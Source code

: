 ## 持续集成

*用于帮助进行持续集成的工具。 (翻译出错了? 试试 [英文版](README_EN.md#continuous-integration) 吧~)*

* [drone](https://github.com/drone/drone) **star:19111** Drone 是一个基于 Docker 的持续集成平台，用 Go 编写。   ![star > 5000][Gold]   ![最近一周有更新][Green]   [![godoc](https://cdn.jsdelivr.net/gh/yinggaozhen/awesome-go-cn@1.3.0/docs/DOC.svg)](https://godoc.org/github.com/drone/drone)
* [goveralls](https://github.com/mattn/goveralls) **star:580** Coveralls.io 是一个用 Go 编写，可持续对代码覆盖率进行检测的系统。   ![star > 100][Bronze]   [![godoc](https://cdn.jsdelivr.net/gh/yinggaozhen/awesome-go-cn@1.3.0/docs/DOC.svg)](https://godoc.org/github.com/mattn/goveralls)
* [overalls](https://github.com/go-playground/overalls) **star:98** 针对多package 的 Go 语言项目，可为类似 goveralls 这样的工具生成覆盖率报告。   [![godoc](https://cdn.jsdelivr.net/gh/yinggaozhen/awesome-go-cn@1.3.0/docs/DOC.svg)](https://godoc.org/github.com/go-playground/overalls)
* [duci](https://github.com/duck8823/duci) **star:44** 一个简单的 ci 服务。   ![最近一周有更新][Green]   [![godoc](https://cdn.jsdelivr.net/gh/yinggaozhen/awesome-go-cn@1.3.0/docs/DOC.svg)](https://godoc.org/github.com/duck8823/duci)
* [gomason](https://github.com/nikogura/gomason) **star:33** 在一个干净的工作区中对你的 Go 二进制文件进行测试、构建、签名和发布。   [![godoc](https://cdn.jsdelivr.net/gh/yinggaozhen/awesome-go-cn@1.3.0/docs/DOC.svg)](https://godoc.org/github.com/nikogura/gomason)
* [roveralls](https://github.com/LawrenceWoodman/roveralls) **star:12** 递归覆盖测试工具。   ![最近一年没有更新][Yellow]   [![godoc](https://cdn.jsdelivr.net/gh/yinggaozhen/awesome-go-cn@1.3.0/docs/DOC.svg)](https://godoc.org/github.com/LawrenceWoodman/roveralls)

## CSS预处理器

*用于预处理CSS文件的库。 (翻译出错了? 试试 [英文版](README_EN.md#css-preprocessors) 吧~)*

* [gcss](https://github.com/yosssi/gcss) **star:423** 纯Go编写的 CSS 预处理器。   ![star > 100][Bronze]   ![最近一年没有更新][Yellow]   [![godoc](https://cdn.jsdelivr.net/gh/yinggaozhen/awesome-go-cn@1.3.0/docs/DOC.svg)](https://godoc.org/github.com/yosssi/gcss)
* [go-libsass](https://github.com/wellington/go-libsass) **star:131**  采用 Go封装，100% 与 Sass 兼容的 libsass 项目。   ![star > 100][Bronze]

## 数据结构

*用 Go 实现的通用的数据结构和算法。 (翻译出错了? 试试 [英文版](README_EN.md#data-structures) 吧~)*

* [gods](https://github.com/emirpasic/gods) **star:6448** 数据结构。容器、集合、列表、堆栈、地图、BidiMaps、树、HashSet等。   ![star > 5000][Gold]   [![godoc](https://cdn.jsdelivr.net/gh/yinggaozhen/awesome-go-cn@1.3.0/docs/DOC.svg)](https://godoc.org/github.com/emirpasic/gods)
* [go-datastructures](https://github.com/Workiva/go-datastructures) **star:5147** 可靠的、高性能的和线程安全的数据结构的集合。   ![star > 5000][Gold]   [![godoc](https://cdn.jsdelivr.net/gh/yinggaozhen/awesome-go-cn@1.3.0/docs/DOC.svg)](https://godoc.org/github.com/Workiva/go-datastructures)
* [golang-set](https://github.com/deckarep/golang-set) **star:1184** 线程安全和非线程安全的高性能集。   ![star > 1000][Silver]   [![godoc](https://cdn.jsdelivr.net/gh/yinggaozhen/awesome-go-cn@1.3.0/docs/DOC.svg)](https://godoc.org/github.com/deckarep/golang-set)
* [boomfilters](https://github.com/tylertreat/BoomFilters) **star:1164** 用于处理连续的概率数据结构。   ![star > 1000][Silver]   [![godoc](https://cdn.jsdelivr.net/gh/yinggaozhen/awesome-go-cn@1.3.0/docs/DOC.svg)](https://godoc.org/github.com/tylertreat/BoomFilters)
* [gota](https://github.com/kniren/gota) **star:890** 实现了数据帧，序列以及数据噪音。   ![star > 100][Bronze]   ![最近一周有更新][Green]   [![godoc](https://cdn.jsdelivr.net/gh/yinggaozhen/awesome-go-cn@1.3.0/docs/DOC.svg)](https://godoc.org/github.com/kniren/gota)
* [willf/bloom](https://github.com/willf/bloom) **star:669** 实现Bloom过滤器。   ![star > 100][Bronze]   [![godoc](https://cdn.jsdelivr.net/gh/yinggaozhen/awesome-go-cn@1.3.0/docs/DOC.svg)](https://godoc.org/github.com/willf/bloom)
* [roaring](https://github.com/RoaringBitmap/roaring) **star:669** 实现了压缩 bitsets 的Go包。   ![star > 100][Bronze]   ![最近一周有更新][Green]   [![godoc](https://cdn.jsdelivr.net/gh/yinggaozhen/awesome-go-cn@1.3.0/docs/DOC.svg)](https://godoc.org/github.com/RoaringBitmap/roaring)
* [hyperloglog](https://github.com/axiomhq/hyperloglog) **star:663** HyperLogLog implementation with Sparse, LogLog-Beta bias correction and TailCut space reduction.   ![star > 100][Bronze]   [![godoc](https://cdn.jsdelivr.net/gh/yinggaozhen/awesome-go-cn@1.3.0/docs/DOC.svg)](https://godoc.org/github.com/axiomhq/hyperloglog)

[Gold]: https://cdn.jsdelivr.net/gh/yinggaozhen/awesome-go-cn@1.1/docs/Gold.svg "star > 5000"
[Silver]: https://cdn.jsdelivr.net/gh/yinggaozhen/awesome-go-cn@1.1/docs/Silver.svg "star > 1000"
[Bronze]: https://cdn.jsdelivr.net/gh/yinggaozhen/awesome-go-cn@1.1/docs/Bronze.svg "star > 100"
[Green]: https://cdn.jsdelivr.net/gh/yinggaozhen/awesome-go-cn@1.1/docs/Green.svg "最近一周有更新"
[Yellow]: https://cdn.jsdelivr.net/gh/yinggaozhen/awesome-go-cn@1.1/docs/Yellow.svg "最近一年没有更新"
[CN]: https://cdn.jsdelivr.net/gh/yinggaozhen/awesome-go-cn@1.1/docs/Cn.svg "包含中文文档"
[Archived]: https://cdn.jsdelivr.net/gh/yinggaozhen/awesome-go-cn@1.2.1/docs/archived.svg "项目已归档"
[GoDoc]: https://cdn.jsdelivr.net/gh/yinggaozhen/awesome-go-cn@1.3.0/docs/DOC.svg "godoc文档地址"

───

» What you have to do: Beginning with the first line, transcribe the complete listing exactly.

» Your response:
Source code

: ## 持续集成

*用于帮助进行持续集成的工具。 (翻译出错了? 试试 [英文版](README_EN.md#continuous-integration) 吧~)*

* [drone](https://github.com/drone/drone) **star:19111** Drone 是一个基于 Docker 的持续集成平台，用 Go 编写。   ![star > 5000][Gold]   ![最近一周有更新][Green]   [![godoc](https://cdn.jsdelivr.net/gh/yinggaozhen/awesome-go-cn@1.3.0/docs/DOC.svg)](https://godoc.org/github.com/drone/drone)
* [goveralls](https://github.com/mattn/goveralls) **star:580** Coveralls.io 是一个用 Go 编写，可持续对代码覆盖率进行检测的系统。   ![star > 100][Bronze]   [![godoc](https://cdn.jsdelivr.net/gh/yinggaozhen/awesome-go-cn@1.3.0/docs/DOC.svg)](https://godoc.org/github.com/mattn/goveralls)
* [overalls](https://github.com/go-playground/overalls) **star:98** 针对多package 的 Go 语言项目，可为类似 goveralls 这样的工具生成覆盖率报告。   [![godoc](https://cdn.jsdelivr.net/gh/yinggaozhen/awesome-go-cn@1.3.0/docs/DOC.svg)](https://godoc.org/github.com/go-playground/overalls)
* [duci](https://github.com/duck8823/duci) **star:44** 一个简单的 ci 服务。   ![最近一周有更新][Green]   [![godoc](https://cdn.jsdelivr.net/gh/yinggaozhen/awesome-go-cn@1.3.0/docs/DOC.svg)](https://godoc.org/github.com/duck8823/duci)
* [gomason](https://github.com/nikogura/gomason) **star:33** 在一个干净的工作区中对你的 Go 二进制文件进行测试、构建、签名和发布。   [![godoc](https://cdn.jsdelivr.net/gh/yinggaozhen/awesome-go-cn@1.3.0/docs/DOC.svg)](https://godoc.org/github.com/nikogura/gomason)
* [roveralls](https://github.com/LawrenceWoodman/roveralls) **star:12** 递归覆盖测试工具。   ![最近一年没有更新][Yellow]   [![godoc](https://cdn.jsdelivr.net/gh/yinggaozhen/awesome-go-cn@1.3.0/docs/DOC.svg)](https://godoc.org/github.com/LawrenceWoodman/roveralls)

## CSS预处理器

*用于预处理CSS文件的库。 (翻译出错了? 试试 [英文版](README_EN.md#css-preprocessors) 吧~)*

* [gcss](https://github.com/yosssi/gcss) **star:423** 纯Go编写的 CSS 预处理器。   ![star > 100][Bronze]   ![最近一年没有更新][Yellow]   [![godoc](https://cdn.jsdelivr.net/gh/yinggaozhen/awesome-go-cn@1.3.0/docs/DOC.svg)](https://godoc.org/github.com/yosssi/gcss)
* [go-libsass](https://github.com/wellington/go-libsass) **star:131**  采用 Go封装，100% 与 Sass 兼容的 libsass 项目。   ![star > 100][Bronze]

## 数据结构

*用 Go 实现的通用的数据结构和算法。 (翻译出错了? 试试 [英文版](README_EN.md#data-structures) 吧~)*

* [gods](https://github.com/emirpasic/gods) **star:6448** 数据结构。容器、集合、列表、堆栈、地图、BidiMaps、树、HashSet等。   ![star > 5000][Gold]   [![godoc](https://cdn.jsdelivr.net/gh/yinggaozhen/awesome-go-cn@1.3.0/docs/DOC.svg)](https://godoc.org/github.com/emirpasic/gods)
* [go-datastructures](https://github.com/Workiva/go-datastructures) **star:5147** 可靠的、高性能的和线程安全的数据结构的集合。   ![star > 5000][Gold]   [![godoc](https://cdn.jsdelivr.net/gh/yinggaozhen/awesome-go-cn@1.3.0/docs/DOC.svg)](https://godoc.org/github.com/Workiva/go-datastructures)
* [golang-set](https://github.com/deckarep/golang-set) **star:1184** 线程安全和非线程安全的高性能集。   ![star > 1000][Silver]   [![godoc](https://cdn.jsdelivr.net/gh/yinggaozhen/awesome-go-cn@1.3.0/docs/DOC.svg)](https://godoc.org/github.com/deckarep/golang-set)
* [boomfilters](https://github.com/tylertreat/BoomFilters) **star:1164** 用于处理连续的概率数据结构。   ![star > 1000][Silver]   [![godoc](https://cdn.jsdelivr.net/gh/yinggaozhen/awesome-go-cn@1.3.0/docs/DOC.svg)](https://godoc.org/github.com/tylertreat/BoomFilters)
* [gota](https://github.com/kniren/gota) **star:890** 实现了数据帧，序列以及数据噪音。   ![star > 100][Bronze]   ![最近一周有更新][Green]   [![godoc](https://cdn.jsdelivr.net/gh/yinggaozhen/awesome-go-cn@1.3.0/docs/DOC.svg)](https://godoc.org/github.com/kniren/gota)
* [willf/bloom](https://github.com/willf/bloom) **star:669** 实现Bloom过滤器。   ![star > 100][Bronze]   [![godoc](https://cdn.jsdelivr.net/gh/yinggaozhen/awesome-go-cn@1.3.0/docs/DOC.svg)](https://godoc.org/github.com/willf/bloom)
* [roaring](https://github.com/RoaringBitmap/roaring) **star:669** 实现了压缩 bitsets 的Go包。   ![star > 100][Bronze]   ![最近一周有更新][Green]   [![godoc](https://cdn.jsdelivr.net/gh/yinggaozhen/awesome-go-cn@1.3.0/docs/DOC.svg)](https://godoc.org/github.com/RoaringBitmap/roaring)
* [hyperloglog](https://github.com/axiomhq/hyperloglog) **star:663** HyperLogLog implementation with Sparse, LogLog-Beta bias correction and TailCut space reduction.   ![star > 100][Bronze]   [![godoc](https://cdn.jsdelivr.net/gh/yinggaozhen/awesome-go-cn@1.3.0/docs/DOC.svg)](https://godoc.org/github.com/axiomhq/hyperloglog)

[Gold]: https://cdn.jsdelivr.net/gh/yinggaozhen/awesome-go-cn@1.1/docs/Gold.svg "star > 5000"
[Silver]: https://cdn.jsdelivr.net/gh/yinggaozhen/awesome-go-cn@1.1/docs/Silver.svg "star > 1000"
[Bronze]: https://cdn.jsdelivr.net/gh/yinggaozhen/awesome-go-cn@1.1/docs/Bronze.svg "star > 100"
[Green]: https://cdn.jsdelivr.net/gh/yinggaozhen/awesome-go-cn@1.1/docs/Green.svg "最近一周有更新"
[Yellow]: https://cdn.jsdelivr.net/gh/yinggaozhen/awesome-go-cn@1.1/docs/Yellow.svg "最近一年没有更新"
[CN]: https://cdn.jsdelivr.net/gh/yinggaozhen/awesome-go-cn@1.1/docs/Cn.svg "包含中文文档"
[Archived]: https://cdn.jsdelivr.net/gh/yinggaozhen/awesome-go-cn@1.2.1/docs/archived.svg "项目已归档"
[GoDoc]: https://cdn.jsdelivr.net/gh/yinggaozhen/awesome-go-cn@1.3.0/docs/DOC.svg "godoc文档地址"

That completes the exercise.